Six seconds of the third instalment, The Secrets of Dumbledore, which alluded to the romantic past between Dumbledore and Grindelwald, were cut.
Harry Potter author JK Rowling said Dumbledore was gay in 2007, but the movies had never explicitly referenced his sexuality until now.
The producers, Warner Bros, said the “spirit of the film remains”.
Now in the Chinese version of the new movie, the edited-out dialogue between Jude Law’s titular character and Grindelwald, played by Mads Mikkelsen, contained the lines “because I was in love with you” and “the summer Gellert and I fell in love”.
The rest of the film remained the same, including an understanding that the characters share an intimate bond.
‘Nuanced cuts’
In a statement to Variety, Warner Bros said it was “committed to safeguarding the integrity of every film we release” and that that sometimes meant “sensitively” making “nuanced cuts” for certain markets.
“Our hope is to release our features worldwide as released by their creators but historically we have faced small edits made in local markets,” they said.
“In the case of Fantastic Beasts: The Secrets of Dumbledore, a six-second cut was requested and Warner Bros accepted those changes to comply with local requirements but the spirit of the film remains intact.”

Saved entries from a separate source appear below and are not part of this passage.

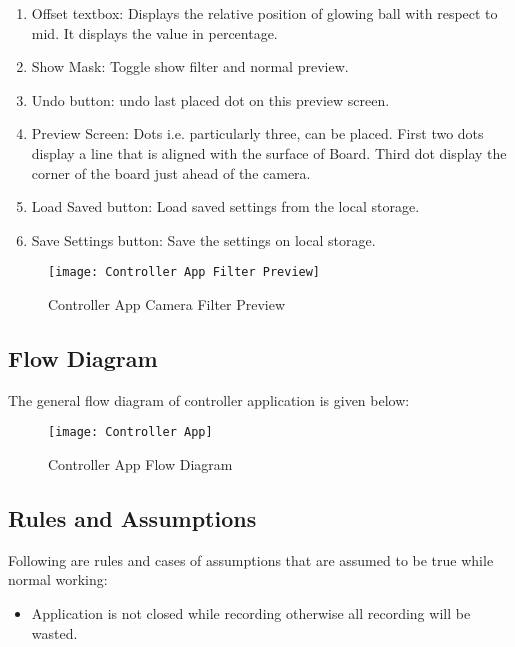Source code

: \begin{enumerate}

\item Offset textbox: Displays the relative position of glowing ball with respect to mid. It displays the value in percentage.
\item Show Mask: Toggle show filter and normal preview.
\item Undo button: undo last placed dot on this preview screen.
\item Preview Screen: Dots i.e. particularly three, can be placed. First two dots display a line that is aligned with the surface of Board. Third dot display the corner of the board just ahead of the camera.
\item Load Saved button: Load saved settings from the local storage.
\item Save Settings button: Save the settings on local storage.

\end{enumerate}

\begin{figure}[h]
  \centering
  \texttt{[image: Controller App Filter Preview]}
  \caption{Controller App Camera Filter Preview}
\end{figure}

\subsection{Flow Diagram}

The general flow diagram of controller application is given below:
\newpage
\begin{figure}[h]
  \centering
  \texttt{[image: Controller App]}
  \caption{Controller App Flow Diagram}
\end{figure}

\subsection{Rules and Assumptions}
Following are rules and cases of assumptions that are assumed to be true while normal working:

\begin{itemize}

\item Application is not closed while recording otherwise all recording will be wasted.

\end{itemize}

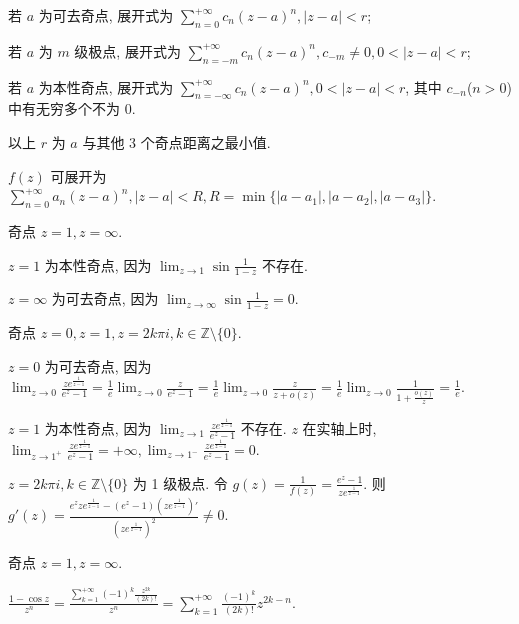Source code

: \documentclass{homework}
\begin{document}
\maketitle

\begin{center}
\end{center}

若 \(a\) 为可去奇点, 展开式为 \(\sum_{n=0}^{+\infty}c_n(z-a)^n, |z-a|<r\);

若 \(a\) 为 \(m\) 级极点, 展开式为 \(\sum_{n=-m}^{+\infty}c_n(z-a)^n, c_{-m}\neq0, 0<|z-a|<r\);

若 \(a\) 为本性奇点, 展开式为 \(\sum_{n=-\infty}^{+\infty}c_n(z-a)^n, 0<|z-a|<r\), 其中 \(c_{-n}\)(\(n>0\)) 中有无穷多个不为 0.

以上 \(r\) 为 \(a\) 与其他 3 个奇点距离之最小值.

\(f(z)\) 可展开为 \(\sum_{n=0}^{+\infty}a_n(z-a)^n, |z-a|<R, R=\min\{|a-a_1|, |a-a_2|, |a-a_3|\}\).

奇点 \(z=1, z=\infty\).

\(z=1\) 为本性奇点, 因为 \(\lim_{z\to1}\sin\frac{1}{1-z}\) 不存在.

\(z=\infty\) 为可去奇点, 因为 \(\lim_{z\to\infty}\sin\frac{1}{1-z}=0\).

奇点 \(z=0, z=1, z=2k\pi i, k\in\mathbb{Z}\setminus\{0\}\).

\(z=0\) 为可去奇点, 因为 \(\lim_{z\to0}\frac{ze^{\frac{1}{z-1}}}{e^z-1}=\frac{1}{e}\lim_{z\to0}\frac{z}{e^z-1}=\frac{1}{e}\lim_{z\to0}\frac{z}{z+o(z)}=\frac{1}{e}\lim_{z\to0}\frac{1}{1+\frac{o(z)}{z}}=\frac{1}{e}\).

\(z=1\) 为本性奇点, 因为 \(\lim_{z\to1}\frac{ze^{\frac{1}{z-1}}}{e^z-1}\) 不存在. \(z\) 在实轴上时, \(\lim_{z\to1^+}\frac{ze^{\frac{1}{z-1}}}{e^z-1}=+\infty, \lim_{z\to1^-}\frac{ze^{\frac{1}{z-1}}}{e^z-1}=0.\)

\(z=2k\pi i, k\in\mathbb{Z}\setminus\{0\}\) 为 1 级极点. 令 \(g(z)=\frac{1}{f(z)}=\frac{e^z-1}{ze^{\frac{1}{z-1}}}\). 则 \(g'(z)=\frac{e^zze^{\frac{1}{z-1}}-(e^z-1)(ze^{\frac{1}{z-1}})'}{(ze^{\frac{1}{z-1}})^2}\neq0\).


奇点 \(z=1, z=\infty\).

\(\frac{1-\cos z}{z^n}=\frac{\sum_{k=1}^{+\infty}(-1)^k\frac{z^{2k}}{(2k)!}}{z^n}=\sum_{k=1}^{+\infty}\frac{(-1)^k}{(2k)!}z^{2k-n}\).
\end{document}
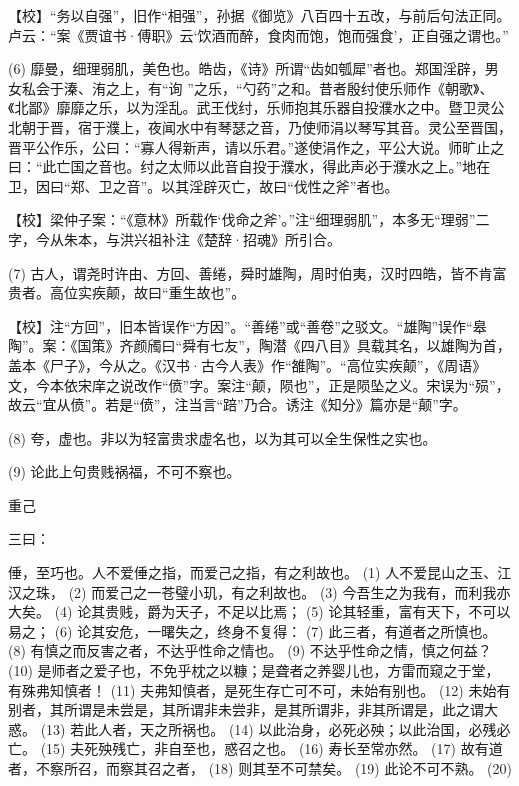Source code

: \documentclass[12pt,UTF8]{ctexbook}
\begin{document}
【校】“务以自强”，旧作“相强”，孙据《御览》八百四十五改，与前后句法正同。卢云：“案《贾谊书·傅职》云‘饮酒而醉，食肉而饱，饱而强食’，正自强之谓也。”

(6) 靡曼，细理弱肌，美色也。皓齿，《诗》所谓“齿如瓠犀”者也。郑国淫辟，男女私会于溱、洧之上，有“询 ”之乐，“勺药”之和。昔者殷纣使乐师作《朝歌》、《北鄙》靡靡之乐，以为淫乱。武王伐纣，乐师抱其乐器自投濮水之中。暨卫灵公北朝于晋，宿于濮上，夜闻水中有琴瑟之音，乃使师涓以琴写其音。灵公至晋国，晋平公作乐，公曰：“寡人得新声，请以乐君。”遂使涓作之，平公大说。师旷止之曰：“此亡国之音也。纣之太师以此音自投于濮水，得此声必于濮水之上。”地在卫，因曰“郑、卫之音”。以其淫辟灭亡，故曰“伐性之斧”者也。

【校】梁仲子案：“《意林》所载作‘伐命之斧’。”注“细理弱肌”，本多无“理弱”二字，今从朱本，与洪兴祖补注《楚辞·招魂》所引合。

(7) 古人，谓尧时许由、方回、善绻，舜时雄陶，周时伯夷，汉时四皓，皆不肯富贵者。高位实疾颠，故曰“重生故也”。

【校】注“方回”，旧本皆误作“方因”。“善绻”或“善卷”之驳文。“雄陶”误作“皋陶”。案：《国策》齐颜斶曰“舜有七友”，陶潜《四八目》具载其名，以雄陶为首，盖本《尸子》，今从之。《汉书·古今人表》作“雒陶”。“高位实疾颠”，《周语》文，今本依宋庠之说改作“偾”字。案注“颠，陨也”，正是陨坠之义。宋误为“殒”，故云“宜从偾”。若是“偾”，注当言“踣”乃合。诱注《知分》篇亦是“颠”字。

(8) 夸，虚也。非以为轻富贵求虚名也，以为其可以全生保性之实也。

(9) 论此上句贵贱祸福，不可不察也。





重己


三曰：

倕，至巧也。人不爱倕之指，而爱己之指，有之利故也。 (1) 人不爱昆山之玉、江汉之珠， (2) 而爱己之一苍璧小玑，有之利故也。 (3) 今吾生之为我有，而利我亦大矣。 (4) 论其贵贱，爵为天子，不足以比焉； (5) 论其轻重，富有天下，不可以易之； (6) 论其安危，一曙失之，终身不复得： (7) 此三者，有道者之所慎也。 (8) 有慎之而反害之者，不达乎性命之情也。 (9) 不达乎性命之情，慎之何益？ (10) 是师者之爱子也，不免乎枕之以糠；是聋者之养婴儿也，方雷而窥之于堂，有殊弗知慎者！ (11) 夫弗知慎者，是死生存亡可不可，未始有别也。 (12) 未始有别者，其所谓是未尝是，其所谓非未尝非，是其所谓非，非其所谓是，此之谓大惑。 (13) 若此人者，天之所祸也。 (14) 以此治身，必死必殃；以此治国，必残必亡。 (15) 夫死殃残亡，非自至也，惑召之也。 (16) 寿长至常亦然。 (17) 故有道者，不察所召，而察其召之者， (18) 则其至不可禁矣。 (19) 此论不可不熟。 (20)
\end{document}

“We want audiences everywhere in the world to see and enjoy this film, and it’s important to us that Chinese audiences have the opportunity to experience it as well, even with these minor edits,” it added.
Homosexuality has been legal in China for more than two decades and the Chinese Society of Psychiatry stopped classifying it as a mental disorder in 2001.
But same-sex marriage is not recognised, and some LGBT people still struggle for acceptance, especially when it comes to close family members with traditional expectations.
A report by the United Nations Development Programme in 2016 found no more than 15% of LGBT people in China come out to their close family members.
‘Scared to death’
“Some people who have already come out successfully are proud,” Xie Xiao, a member of CINEMQ, a queer cinema collective based in Shanghai, told the BBC in 2020.
“Meanwhile some people are scared to death of whether their family members know anything about their sexuality.”
In the UK in 2018, fans of the Harry Potter franchise were were left disappointed when it was made clear that Dumbledore would not be portrayed as “explicitly” gay in the previous film, Fantastic Beasts: The Crimes of Grindelwald.
But director David Yates told Newsbeat that people were already aware that the characters previously “fell in love with each other’s ideas, and ideology and each other.”